Done when: find / -name '*.log' | pikl populates progressively. A watched directory updates the list live.

Phase 8: GUI Frontend (Wayland + X11)

The graphical overlay.

Deliverables:

  • pikl-gui crate with iced
  • Wayland: layer-shell overlay via iced_layershell
  • X11: override-redirect window or EWMH hints
  • Auto-detection of Wayland vs X11 vs fallback to TUI
  • --mode gui / --mode tui override
  • Theming (TOML-based, a few built-in themes)
  • Image/icon rendering in item list
  • Preview pane (text + images)

Done when: pikl looks and feels like a native Wayland overlay with keyboard-first interaction.
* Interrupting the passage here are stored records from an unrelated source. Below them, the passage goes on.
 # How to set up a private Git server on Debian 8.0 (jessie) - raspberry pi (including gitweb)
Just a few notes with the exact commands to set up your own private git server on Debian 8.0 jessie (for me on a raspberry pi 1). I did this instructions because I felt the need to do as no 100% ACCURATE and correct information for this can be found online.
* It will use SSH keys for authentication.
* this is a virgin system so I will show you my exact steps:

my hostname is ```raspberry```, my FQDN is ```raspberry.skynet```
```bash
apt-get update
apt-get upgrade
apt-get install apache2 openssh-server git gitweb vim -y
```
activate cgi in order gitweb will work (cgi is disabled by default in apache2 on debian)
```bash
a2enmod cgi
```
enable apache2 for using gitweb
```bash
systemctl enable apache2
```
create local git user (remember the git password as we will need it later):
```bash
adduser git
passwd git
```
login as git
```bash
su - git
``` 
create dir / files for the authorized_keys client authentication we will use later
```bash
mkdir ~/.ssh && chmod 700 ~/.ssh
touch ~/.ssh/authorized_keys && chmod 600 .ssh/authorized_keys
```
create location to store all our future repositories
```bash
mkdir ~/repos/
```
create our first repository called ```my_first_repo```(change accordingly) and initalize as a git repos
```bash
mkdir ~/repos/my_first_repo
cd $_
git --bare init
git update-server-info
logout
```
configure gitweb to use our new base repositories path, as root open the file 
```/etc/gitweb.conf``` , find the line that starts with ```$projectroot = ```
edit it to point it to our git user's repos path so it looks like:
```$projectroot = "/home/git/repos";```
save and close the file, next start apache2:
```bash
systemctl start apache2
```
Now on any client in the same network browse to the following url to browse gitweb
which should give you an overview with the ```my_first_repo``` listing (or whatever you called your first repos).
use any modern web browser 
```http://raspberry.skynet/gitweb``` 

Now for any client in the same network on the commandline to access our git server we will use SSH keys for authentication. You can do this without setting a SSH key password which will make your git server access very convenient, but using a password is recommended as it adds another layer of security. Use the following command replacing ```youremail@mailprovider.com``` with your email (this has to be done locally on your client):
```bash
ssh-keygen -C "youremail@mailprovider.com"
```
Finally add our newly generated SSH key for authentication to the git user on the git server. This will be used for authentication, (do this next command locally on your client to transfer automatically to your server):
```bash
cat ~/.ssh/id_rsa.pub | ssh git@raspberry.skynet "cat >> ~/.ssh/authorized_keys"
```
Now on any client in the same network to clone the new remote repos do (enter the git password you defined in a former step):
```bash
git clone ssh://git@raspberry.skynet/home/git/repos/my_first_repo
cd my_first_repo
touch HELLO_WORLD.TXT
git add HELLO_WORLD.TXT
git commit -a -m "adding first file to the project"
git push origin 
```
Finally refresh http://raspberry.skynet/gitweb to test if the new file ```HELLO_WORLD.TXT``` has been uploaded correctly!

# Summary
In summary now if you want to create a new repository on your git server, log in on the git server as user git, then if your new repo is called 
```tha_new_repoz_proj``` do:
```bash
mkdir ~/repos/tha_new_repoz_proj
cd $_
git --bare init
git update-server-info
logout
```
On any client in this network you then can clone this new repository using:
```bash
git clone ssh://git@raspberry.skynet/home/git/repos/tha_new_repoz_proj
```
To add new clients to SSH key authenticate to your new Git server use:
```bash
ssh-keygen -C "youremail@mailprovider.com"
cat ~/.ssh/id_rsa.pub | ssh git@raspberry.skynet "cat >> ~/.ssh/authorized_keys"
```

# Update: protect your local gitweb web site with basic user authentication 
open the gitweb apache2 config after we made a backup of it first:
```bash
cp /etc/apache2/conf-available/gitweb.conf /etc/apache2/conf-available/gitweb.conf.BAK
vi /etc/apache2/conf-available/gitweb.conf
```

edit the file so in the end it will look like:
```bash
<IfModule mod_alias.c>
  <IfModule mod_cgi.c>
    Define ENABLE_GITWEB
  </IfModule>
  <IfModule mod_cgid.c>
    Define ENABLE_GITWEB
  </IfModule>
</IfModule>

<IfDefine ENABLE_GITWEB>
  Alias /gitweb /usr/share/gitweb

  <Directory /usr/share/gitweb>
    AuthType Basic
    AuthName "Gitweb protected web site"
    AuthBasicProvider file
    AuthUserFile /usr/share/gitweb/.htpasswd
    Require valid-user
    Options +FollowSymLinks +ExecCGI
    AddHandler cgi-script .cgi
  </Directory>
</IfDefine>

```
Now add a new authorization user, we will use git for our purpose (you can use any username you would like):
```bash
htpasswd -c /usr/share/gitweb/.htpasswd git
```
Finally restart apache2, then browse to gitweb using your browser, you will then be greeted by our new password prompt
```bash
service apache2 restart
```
Phase 9: Drill-Down & Groups

Hierarchical navigation.

Deliverables:

  • on-select hook returning {"action": "replace", "items": [...]} for drill-down
  • Backspace / h in normal mode to go back
  • Navigation history stack
  • Item groups with headers
  • Tab to cycle groups
  • za to collapse/expand groups

Done when: A file browser built on pikl-menu can navigate directories without spawning new processes.

Open Design Notes

  • Viewport cursor preservation on filter change. When the filter narrows and the highlighted item is still in the result set, keep it highlighted (like fzf/rofi). When it's gone, fall back to the top. Needs the filter to report whether a specific original index survived the query, or the viewport to do a lookup after each filter pass.

Future Ideas (Unscheduled)

These are things we've talked about or thought of. No commitment, no order.

  • Lua scripting frontend (mlua + LuaJIT): stateful/ conditional automation, natural follow-on to action-fd and IPC. Lua runtime is just another frontend pushing Actions and subscribing to MenuEvents. Deliberately deferred until after IPC (phase 6) so the event/action API is battle-tested before exposing it to a scripting language. See "Scripting Ladder" in DESIGN.md.
  • WASM plugin system for custom filter strategies
  • pcre2 feature flag for JIT-compiled regex
  • Frecency sorting (track selection frequency, boost common picks)
  • Manifest file format for reusable pikl configurations
  • Sixel / kitty graphics protocol support in TUI mode
  • Custom action keybinds (Ctrl+1 through Ctrl+9) with distinct exit codes
  • Accessibility / screen reader support
  • Sections as a first-class concept separate from groups
  • Network input sources (HTTP, WebSocket)
  • Shell completion generation (bash, zsh, fish)
  • Man page generation
  • Homebrew formula + AUR PKGBUILD
  • App launcher use case: global hotkey opens pikl as GUI overlay, fuzzy-filters PATH binaries, launches selection (optionally into a tmux session). Needs GUI frontend (phase 8) and frecency sorting. See docs/use-cases/app-launcher.md.